At first I thought my failure to keep a grip on the long cast of characters was going to sink me and at felt a few early point of view shifts were a little too sharp, however once I settled into this very fast paced book I really enjoyed it. Sisti has structured this story with very short chapters that add to the pacey feel. We are trotted through literally years in which a business grows from nothing into a large regional bank, and then collapses in the trauma field of the financial crisis started by the 2007 sub-prime mortgage collapse in the USA.
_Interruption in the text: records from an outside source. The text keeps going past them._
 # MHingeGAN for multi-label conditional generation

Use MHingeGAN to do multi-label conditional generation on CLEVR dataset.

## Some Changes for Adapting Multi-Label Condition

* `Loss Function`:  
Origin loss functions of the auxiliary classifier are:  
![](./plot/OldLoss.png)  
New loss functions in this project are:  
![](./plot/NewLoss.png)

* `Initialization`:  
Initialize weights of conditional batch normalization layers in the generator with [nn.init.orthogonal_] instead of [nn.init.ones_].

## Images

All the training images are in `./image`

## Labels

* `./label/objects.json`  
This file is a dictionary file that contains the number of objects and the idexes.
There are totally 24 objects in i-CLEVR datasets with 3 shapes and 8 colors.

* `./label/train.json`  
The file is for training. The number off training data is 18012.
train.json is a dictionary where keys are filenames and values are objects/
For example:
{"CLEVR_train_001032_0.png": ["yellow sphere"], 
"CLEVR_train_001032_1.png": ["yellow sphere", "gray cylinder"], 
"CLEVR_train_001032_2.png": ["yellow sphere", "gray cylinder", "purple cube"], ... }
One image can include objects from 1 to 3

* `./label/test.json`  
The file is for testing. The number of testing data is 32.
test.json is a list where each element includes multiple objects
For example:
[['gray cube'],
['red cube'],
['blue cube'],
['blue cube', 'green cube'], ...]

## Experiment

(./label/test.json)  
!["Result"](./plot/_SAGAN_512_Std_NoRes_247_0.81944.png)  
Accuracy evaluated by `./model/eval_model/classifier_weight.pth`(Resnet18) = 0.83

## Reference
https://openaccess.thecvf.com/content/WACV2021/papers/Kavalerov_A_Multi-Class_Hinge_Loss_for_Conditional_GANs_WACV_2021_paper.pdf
The gatekeeper in the male testosterone fired world is a woman, and not one modelled on a kick-arse beauty that can floor any man with a combination of looks, intelligence and gymnastic battle crafts, the likes of which have never yet actually been witnessed in real life. All the characters are just about believable, if in many cases rather clichéd. With so many actors to follow it was as well that many were solidly familiar, stock personalities.

This book makes business acquisitions and mergers seem like exciting stuff, and as if this isn’t enough there is an interesting bit of sexual intrigue as well. This is a fun read, one that once it had me hooked had no trouble keeping me so.

Sisti is a good pulp fiction writer. I mean that with the greatest of respect. He writes in a sharp entertaining, to the point, style, that draws unrepentantly on those characters that surround us all in real life. And all this is done without any demonstrable physical violence, murder, torture, or natural disasters. I’m sure I’ll read another Sisti before very long.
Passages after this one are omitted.